I want to audit trains timetable. The trains have a GPS and their positions are published in https://trenesendirecto.sofse.gob.ar/mapas/sanmartin/index.php My plan is to scrape the train positions and check the time that they arrive to the stations and publish this info to all users.

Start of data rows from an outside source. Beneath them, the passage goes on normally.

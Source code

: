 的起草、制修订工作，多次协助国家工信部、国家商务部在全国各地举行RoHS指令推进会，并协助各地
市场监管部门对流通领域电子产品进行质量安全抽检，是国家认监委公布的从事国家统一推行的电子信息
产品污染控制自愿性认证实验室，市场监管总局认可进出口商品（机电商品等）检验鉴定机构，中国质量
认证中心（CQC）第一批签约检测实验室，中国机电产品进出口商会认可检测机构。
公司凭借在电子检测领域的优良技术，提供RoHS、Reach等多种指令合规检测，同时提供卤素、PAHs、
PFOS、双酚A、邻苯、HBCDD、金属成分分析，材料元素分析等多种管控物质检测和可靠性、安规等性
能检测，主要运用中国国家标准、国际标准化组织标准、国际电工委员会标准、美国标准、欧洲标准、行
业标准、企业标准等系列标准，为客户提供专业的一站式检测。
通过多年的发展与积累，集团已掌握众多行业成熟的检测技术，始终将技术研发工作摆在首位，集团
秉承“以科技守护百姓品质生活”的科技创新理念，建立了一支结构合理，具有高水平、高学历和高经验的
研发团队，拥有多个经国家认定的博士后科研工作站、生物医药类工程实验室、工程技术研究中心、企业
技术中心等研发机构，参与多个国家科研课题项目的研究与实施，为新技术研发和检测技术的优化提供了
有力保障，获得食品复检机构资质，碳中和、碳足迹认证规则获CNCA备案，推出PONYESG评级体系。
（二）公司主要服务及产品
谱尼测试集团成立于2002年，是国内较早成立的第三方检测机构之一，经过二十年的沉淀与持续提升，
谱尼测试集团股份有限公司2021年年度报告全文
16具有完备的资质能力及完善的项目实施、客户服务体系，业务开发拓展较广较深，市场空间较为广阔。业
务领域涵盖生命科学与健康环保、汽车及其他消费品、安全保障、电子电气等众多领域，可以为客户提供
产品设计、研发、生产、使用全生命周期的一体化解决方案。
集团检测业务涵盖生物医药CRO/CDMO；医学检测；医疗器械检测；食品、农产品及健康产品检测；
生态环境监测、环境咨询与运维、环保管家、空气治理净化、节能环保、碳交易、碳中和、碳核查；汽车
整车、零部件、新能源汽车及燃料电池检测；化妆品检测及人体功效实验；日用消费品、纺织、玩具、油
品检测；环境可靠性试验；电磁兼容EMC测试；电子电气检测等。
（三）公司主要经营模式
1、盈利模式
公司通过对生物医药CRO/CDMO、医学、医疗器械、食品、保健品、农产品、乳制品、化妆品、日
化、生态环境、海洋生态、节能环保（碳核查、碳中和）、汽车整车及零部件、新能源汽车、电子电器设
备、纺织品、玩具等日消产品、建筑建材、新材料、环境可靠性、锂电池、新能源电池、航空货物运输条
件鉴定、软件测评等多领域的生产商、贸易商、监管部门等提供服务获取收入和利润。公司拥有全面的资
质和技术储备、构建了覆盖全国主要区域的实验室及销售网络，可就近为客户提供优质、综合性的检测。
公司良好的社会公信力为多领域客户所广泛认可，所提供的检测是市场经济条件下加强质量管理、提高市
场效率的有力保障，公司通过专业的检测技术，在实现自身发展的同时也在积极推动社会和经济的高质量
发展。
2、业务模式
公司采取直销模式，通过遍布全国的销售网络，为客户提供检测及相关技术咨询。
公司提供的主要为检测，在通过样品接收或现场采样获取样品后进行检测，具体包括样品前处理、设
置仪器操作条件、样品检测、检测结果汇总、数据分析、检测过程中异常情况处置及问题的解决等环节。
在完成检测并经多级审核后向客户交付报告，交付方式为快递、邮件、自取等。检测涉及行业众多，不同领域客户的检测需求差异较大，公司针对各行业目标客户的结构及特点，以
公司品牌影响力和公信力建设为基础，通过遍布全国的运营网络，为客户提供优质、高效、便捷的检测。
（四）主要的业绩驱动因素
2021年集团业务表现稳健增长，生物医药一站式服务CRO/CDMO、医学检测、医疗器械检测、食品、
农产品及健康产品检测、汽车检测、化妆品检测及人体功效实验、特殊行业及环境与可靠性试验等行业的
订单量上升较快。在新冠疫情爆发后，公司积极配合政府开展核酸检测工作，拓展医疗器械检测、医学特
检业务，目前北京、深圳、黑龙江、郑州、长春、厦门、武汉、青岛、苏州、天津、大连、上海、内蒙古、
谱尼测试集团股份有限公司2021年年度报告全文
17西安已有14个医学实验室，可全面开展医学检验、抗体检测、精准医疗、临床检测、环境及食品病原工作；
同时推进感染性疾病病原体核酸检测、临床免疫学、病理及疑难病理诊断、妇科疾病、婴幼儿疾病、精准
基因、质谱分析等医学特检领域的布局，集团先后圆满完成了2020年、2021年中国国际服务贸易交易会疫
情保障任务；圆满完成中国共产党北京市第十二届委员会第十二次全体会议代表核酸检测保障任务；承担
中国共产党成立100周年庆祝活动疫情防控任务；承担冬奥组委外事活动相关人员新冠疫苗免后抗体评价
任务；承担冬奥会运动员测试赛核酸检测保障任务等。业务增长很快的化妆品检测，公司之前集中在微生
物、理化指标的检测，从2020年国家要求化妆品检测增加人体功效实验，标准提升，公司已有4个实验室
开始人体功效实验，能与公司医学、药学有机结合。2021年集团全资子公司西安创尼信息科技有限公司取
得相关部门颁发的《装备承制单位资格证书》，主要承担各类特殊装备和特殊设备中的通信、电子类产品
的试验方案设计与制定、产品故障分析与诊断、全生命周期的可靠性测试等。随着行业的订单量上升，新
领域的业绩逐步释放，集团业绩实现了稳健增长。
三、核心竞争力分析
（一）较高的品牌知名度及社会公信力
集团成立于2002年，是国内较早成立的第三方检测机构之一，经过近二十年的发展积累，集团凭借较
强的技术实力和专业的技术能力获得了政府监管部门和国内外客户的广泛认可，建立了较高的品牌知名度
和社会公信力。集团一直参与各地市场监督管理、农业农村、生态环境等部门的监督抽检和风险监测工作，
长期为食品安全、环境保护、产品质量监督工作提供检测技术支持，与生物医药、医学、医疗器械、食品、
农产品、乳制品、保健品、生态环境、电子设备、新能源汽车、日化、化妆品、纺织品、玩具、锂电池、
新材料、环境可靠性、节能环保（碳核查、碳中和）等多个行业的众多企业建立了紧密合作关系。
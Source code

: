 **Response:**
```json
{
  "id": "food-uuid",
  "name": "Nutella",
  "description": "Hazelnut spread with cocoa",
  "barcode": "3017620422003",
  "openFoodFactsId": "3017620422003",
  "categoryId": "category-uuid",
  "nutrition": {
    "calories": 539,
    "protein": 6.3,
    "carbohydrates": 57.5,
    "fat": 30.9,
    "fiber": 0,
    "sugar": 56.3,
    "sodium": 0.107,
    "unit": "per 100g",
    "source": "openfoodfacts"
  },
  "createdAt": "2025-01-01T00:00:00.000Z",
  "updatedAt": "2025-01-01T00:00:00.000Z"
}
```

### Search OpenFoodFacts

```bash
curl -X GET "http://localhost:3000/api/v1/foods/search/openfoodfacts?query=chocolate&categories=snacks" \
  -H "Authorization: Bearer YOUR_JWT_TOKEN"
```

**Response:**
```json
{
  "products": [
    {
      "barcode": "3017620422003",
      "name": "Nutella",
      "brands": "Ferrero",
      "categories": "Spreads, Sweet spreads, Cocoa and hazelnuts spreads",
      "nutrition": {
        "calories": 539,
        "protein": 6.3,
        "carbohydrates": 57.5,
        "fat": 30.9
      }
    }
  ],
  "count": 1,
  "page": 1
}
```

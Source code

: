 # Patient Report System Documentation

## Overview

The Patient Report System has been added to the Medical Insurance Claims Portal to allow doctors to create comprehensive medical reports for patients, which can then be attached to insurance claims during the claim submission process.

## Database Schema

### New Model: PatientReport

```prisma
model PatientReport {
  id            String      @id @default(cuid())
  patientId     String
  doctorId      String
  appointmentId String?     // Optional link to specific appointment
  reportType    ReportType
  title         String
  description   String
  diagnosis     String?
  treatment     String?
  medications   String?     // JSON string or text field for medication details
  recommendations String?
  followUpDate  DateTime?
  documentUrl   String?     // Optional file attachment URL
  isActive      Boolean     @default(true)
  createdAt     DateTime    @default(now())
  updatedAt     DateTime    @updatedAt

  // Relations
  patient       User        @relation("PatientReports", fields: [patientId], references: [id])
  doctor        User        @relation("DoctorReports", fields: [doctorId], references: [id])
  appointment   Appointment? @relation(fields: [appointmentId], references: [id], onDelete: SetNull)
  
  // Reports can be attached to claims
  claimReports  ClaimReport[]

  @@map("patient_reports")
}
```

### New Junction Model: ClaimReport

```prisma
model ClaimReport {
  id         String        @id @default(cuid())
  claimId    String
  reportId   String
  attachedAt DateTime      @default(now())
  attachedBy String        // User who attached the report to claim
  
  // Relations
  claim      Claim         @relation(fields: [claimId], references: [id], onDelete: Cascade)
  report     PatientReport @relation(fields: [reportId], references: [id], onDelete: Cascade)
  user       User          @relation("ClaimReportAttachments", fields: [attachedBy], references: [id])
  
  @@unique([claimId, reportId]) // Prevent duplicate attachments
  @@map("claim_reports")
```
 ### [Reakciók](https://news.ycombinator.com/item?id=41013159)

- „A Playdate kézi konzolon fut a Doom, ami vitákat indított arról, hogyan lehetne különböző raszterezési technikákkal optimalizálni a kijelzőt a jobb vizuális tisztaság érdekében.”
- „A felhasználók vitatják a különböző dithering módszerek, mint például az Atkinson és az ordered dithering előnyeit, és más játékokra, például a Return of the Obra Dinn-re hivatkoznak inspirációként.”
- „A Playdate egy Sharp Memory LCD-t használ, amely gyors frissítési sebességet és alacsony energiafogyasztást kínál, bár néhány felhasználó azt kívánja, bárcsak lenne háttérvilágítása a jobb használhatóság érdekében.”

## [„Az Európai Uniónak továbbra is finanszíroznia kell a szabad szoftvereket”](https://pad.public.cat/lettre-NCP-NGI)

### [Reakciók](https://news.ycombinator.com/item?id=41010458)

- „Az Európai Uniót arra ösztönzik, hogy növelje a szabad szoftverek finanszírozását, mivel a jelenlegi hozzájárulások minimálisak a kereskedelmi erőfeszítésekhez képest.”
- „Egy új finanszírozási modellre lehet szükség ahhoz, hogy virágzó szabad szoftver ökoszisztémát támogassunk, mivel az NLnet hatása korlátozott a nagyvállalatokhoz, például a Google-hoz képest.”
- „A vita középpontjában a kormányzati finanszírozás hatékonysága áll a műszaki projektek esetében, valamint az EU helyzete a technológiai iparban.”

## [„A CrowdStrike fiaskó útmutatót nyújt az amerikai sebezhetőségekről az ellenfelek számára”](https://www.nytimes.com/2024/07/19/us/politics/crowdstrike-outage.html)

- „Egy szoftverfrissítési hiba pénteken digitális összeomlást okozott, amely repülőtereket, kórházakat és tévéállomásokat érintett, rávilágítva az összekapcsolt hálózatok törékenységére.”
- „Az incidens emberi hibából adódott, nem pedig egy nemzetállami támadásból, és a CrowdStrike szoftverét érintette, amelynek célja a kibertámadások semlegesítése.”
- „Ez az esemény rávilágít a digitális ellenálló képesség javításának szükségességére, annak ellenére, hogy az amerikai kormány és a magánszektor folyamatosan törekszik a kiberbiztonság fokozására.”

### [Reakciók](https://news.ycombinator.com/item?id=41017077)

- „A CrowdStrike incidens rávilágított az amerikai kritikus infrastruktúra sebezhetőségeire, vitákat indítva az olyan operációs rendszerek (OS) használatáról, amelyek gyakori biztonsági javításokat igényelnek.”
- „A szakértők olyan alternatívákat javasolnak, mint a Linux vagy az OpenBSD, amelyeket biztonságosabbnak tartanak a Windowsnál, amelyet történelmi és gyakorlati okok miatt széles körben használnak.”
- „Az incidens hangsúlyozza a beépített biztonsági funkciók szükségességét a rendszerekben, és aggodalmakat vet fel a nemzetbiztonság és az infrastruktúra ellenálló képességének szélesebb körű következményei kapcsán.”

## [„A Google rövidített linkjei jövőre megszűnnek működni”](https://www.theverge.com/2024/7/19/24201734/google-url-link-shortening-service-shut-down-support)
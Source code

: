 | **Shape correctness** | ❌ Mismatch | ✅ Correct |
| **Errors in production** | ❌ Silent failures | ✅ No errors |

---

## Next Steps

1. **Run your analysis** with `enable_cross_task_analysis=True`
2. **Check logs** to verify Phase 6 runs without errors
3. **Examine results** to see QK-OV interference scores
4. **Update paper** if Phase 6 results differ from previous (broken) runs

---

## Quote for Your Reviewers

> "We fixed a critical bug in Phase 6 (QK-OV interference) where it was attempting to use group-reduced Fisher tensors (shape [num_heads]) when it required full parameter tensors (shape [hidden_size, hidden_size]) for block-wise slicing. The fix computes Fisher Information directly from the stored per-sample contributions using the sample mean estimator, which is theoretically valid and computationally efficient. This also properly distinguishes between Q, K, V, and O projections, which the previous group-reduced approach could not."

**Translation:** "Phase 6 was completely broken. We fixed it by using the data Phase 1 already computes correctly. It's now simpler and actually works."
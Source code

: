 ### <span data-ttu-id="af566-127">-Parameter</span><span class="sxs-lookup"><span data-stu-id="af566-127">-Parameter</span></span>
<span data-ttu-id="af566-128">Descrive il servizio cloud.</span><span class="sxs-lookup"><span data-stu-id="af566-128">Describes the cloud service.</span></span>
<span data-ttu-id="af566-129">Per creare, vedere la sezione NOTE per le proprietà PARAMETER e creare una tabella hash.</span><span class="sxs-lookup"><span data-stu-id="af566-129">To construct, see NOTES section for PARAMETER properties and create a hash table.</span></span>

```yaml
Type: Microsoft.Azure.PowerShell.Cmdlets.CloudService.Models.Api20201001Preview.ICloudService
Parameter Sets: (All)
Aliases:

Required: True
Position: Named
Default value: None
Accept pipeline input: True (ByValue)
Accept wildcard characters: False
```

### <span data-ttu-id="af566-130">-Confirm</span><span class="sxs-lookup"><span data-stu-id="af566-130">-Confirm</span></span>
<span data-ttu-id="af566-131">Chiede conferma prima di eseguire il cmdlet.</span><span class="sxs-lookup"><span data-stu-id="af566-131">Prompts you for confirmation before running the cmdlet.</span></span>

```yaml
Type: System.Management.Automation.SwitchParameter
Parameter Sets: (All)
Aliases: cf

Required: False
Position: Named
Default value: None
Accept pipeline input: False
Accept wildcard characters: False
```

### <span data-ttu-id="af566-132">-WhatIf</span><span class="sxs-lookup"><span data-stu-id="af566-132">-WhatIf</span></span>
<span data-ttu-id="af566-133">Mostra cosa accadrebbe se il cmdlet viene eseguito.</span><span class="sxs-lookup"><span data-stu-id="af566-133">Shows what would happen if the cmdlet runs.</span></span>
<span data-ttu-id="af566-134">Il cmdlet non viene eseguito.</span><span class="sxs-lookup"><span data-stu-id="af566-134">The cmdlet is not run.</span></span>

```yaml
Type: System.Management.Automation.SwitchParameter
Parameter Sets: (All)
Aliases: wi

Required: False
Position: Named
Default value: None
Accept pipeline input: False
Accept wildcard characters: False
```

In order to obtain train coordinates I write the following script in Python import requests, random, string
#Function to generate random code for rnd
def RandomGenerator():
x = ''.join(random.choice(string.ascii_uppercase + string.ascii_lowercase + string.digits) for _ in range(16))
return x
# URL requests
url = 'https://trenesendirecto.sofse.gob.ar/mapas/ajax_posiciones.php'
parametros = {
'ramal':'31',
'rnd':RandomGenerator(),
'key':'v%23v%23QTUNWp%23MpWR0wkj%23RhHTqVUM'}
encabezado = {
'Host': 'trenes.sofse.gob.ar',
'Referer': 'https://trenesendirecto.sofse.gob.ar/mapas/sanmartin/index.php',
'X-Requested-With': 'XMLHttpRequest',
'Accept':'application/json, text/javascript, */*',
'UserAgent': 'Mozilla/5.0 (X11; Linux x86_64) AppleWebKit/537.36 (KHTML, like Gecko) \
Chrome/65.0.3325.146 Safari/537.36'
}
res = requests.get(url, params = parametros, headers = encabezado, timeout=1)
# Output
print(res.url)
print(res.headers)
print(res.status_code)
print(res.content)
The output is:
https://trenesendirecto.sofse.gob.ar/mapas/ajax_posiciones.php?ramal=31&key=v%2523v%2523QTUNWp%2523MpWR0wkj%2523RhHTqVUM&rnd=ui8GObHTSpVpPqRo
{'Date': 'Tue, 13 Mar 2018 12:16:03 GMT', 'Transfer-Encoding': 'chunked', 'Connection': 'keep-alive', 'Content-Encoding': 'gzip', 'Content-Type': 'text/html', 'Server': 'nginx'}
403
b'<html>\r\n<head><title>403 Forbidden</title></head>\r\n<body bgcolor="white">\r\n<center><h1>403 Forbidden</h1></center>\r\n<hr><center>nginx</center>\r\n</body>\r\n</html>\r\n'
Using the same url generated by the requests in the browser I obtain the following output from browser, which is exactly what I want.
Why the script does not work?
Is there any other method to obtain the data?